Ferroptosis in Retinal Disease: Mechanisms, Evidence, and Therapeutic Implications

Abstract

Ferroptosis is an iron-dependent, non-apoptotic form of regulated cell death characterized by accumulation of lipid hydroperoxides and failure of antioxidant defenses, particularly glutathione peroxidase 4 (GPX4).(1–3) Initially described in cancer biology, ferroptosis is now recognized as an important contributor to multiple ocular diseases, including age-related macular degeneration (AMD), retinal ischemia–reperfusion injury, diabetic retinopathy, glaucoma, and retinoblastoma.(1,4–7) The retina is especially vulnerable to ferroptotic damage due to its high polyunsaturated lipid content, intense metabolic activity, and exposure to visible light and oxygen.(5,8) Dysregulated iron homeostasis, mitochondrial dysfunction, chronic oxidative stress, and inflammatory signaling combine to favour ferroptosis in retinal pigment epithelium (RPE), photoreceptors, and retinal ganglion cells.(4–6,9)

Experimental models demonstrate that iron overload, inhibition of the cystine–glutamate antiporter system Xc−, or pharmacologic GPX4 inactivation induce ferroptotic death of retinal cells, while ferroptosis inhibitors such as ferrostatin‑1 and iron chelators mitigate retinal degeneration.(6,9–12) Hypoxia and age-related alterations in the outer blood–retina barrier enhance susceptibility of RPE cells to ferroptosis through increased labile iron and Fenton chemistry.(9,13) In AMD models, mitochondrial dysfunction and disturbed lipid metabolism amplify ferroptotic pathways, suggesting a mechanistic link between ferroptosis and geographic atrophy progression.(5,8,14) Clinical evidence of retinal iron accumulation in AMD and hereditary iron overload disorders further supports this association.(8,15)

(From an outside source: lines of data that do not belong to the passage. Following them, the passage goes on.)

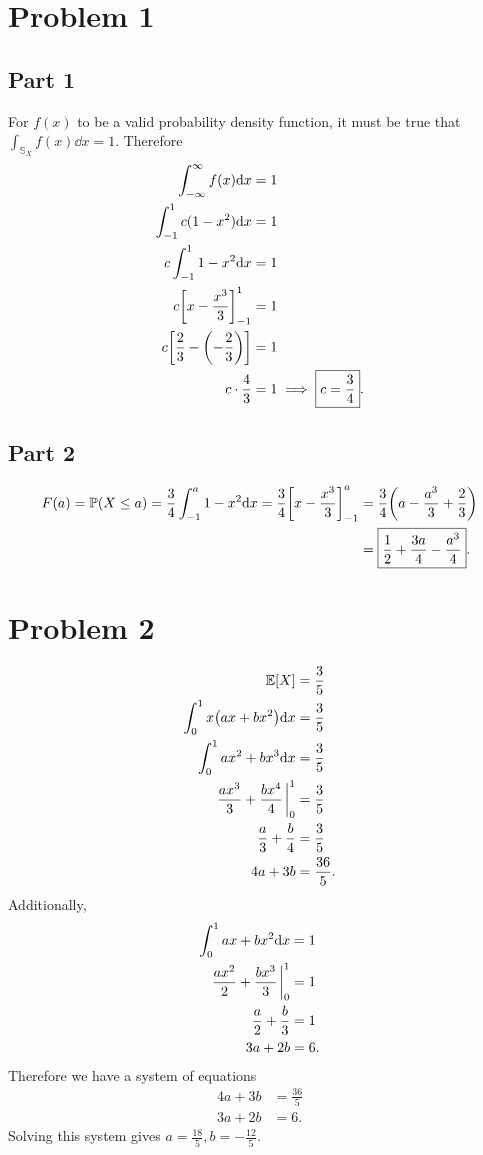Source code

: \documentclass[12pt]{extarticle}
\begin{document}
\section*{Problem 1}
\subsection*{Part 1}
For $f(x)$ to be a valid probability density function, it must be true that $\int_{\mathbb{S}_X} f(x) \dd x = 1$. Therefore
\begin{align*}
	\int_{-\infty}^{\infty} f(x) \dd x &= 1 \\
	\int_{-1}^{1} c(1-x^2) \dd x &= 1 \\
	c \int_{-1}^{1} 1-x^2 \dd x &= 1 \\
	c \qty[x - \frac{x^3}{3}]_{-1}^{1} &= 1 \\
	c \qty[\frac{2}{3} - \qty(-\frac{2}{3})] &= 1 \\
	c \cdot \frac{4}{3} &= 1 \implies \boxed{c = \frac{3}{4}}
.\end{align*}

\subsection*{Part 2}
\begin{align*}
	F(a) = \mathbb{P}\qty(X \leq a) = \frac{3}{4} \int_{-1}^{a} 1 - x^2 \dd x = \frac{3}{4} \qty[x - \frac{x^3}{3}]_{-1}^a &= \frac{3}{4} \qty(a - \frac{a^3}{3} + \frac{2}{3}) \\
																												  &= \boxed{\frac{1}{2} + \frac{3a}{4} - \frac{a^3}{4}}
.\end{align*}

\section*{Problem 2}
\begin{align*}
	\Exp{X} &= \frac{3}{5} \\
	\int_0^1 x \qty(ax + bx^2) \dd x &= \frac{3}{5} \\
	\int_0^1 ax^2 + bx^3 \dd x &= \frac{3}{5} \\
	\frac{ax^3}{3} + \frac{bx^4}{4} \eval_0^1 &= \frac{3}{5} \\
	\frac{a}{3} + \frac{b}{4} &= \frac{3}{5} \\
	4a + 3b &= \frac{36}{5}
.\end{align*}
Additionally,
\begin{align*}
	\int_0^1 ax + bx^2 \dd x &= 1 \\
	\frac{ax^2}{2} + \frac{bx^3}{3} \eval_0^1 &= 1 \\
	\frac{a}{2} + \frac{b}{3} &= 1 \\
	3a + 2b &= 6
.\end{align*}
Therefore we have a system of equations
\begin{align*}
	4a + 3b &= \frac{36}{5} \\
	3a + 2b &= 6
.\end{align*}
Solving this system gives $a = \frac{18}{5}, b = -\frac{12}{5}$.
\end{document}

Therapeutic strategies targeting ferroptosis in retinal disease include iron chelation, upregulation of GPX4 and glutathione synthesis, activation of parallel antioxidant systems such as the FSP1–CoQ10–NAD(P)H axis, and modulation of ferroptosis-related signalling pathways.(1,4,10,11) Several small molecules and biologics that modulate these pathways have shown benefit in preclinical models of retinal ischemia, AMD, and diabetic retinopathy.(6,10,12,14) However, translation to clinical practice remains at an early stage, and the challenge of selectively modulating ferroptosis without impairing physiological iron-dependent processes is substantial. This review summarizes the molecular basis of ferroptosis, its involvement across major retinal pathologies, and current progress toward ferroptosis-targeted therapies.

Introduction

Ferroptosis was described in 2012 as a regulated cell death modality distinct from apoptosis, necroptosis, and autophagy, driven by iron-dependent peroxidation of polyunsaturated phospholipids in cellular membranes.(2,3) Morphologically, ferroptotic cells exhibit shrunken mitochondria with condensed membrane densities and reduced or absent cristae, while nuclear morphology remains relatively preserved.(2,3) Biochemically, ferroptosis is characterized by accumulation of reactive oxygen species (ROS) in phospholipids, depletion of glutathione (GSH), and impaired activity of GPX4, a selenoenzyme that detoxifies lipid hydroperoxides.(2,3,10)

The retina is highly susceptible to ferroptosis because it combines high oxygen consumption, abundant mitochondria, and a high content of polyunsaturated fatty acids (PUFAs), particularly docosahexaenoic acid in photoreceptor outer segments.(5,8) The RPE–choriocapillaris complex also manages substantial iron flux, and age-related changes in iron handling and antioxidant capacity can shift the balance toward oxidative damage.(8,9,15) Systematic reviews and experimental studies now highlight ferroptosis as a convergent mechanism underlying RPE degeneration, photoreceptor loss, and retinal ganglion cell death in diverse retinal disorders.(1,4,6,7,9–11)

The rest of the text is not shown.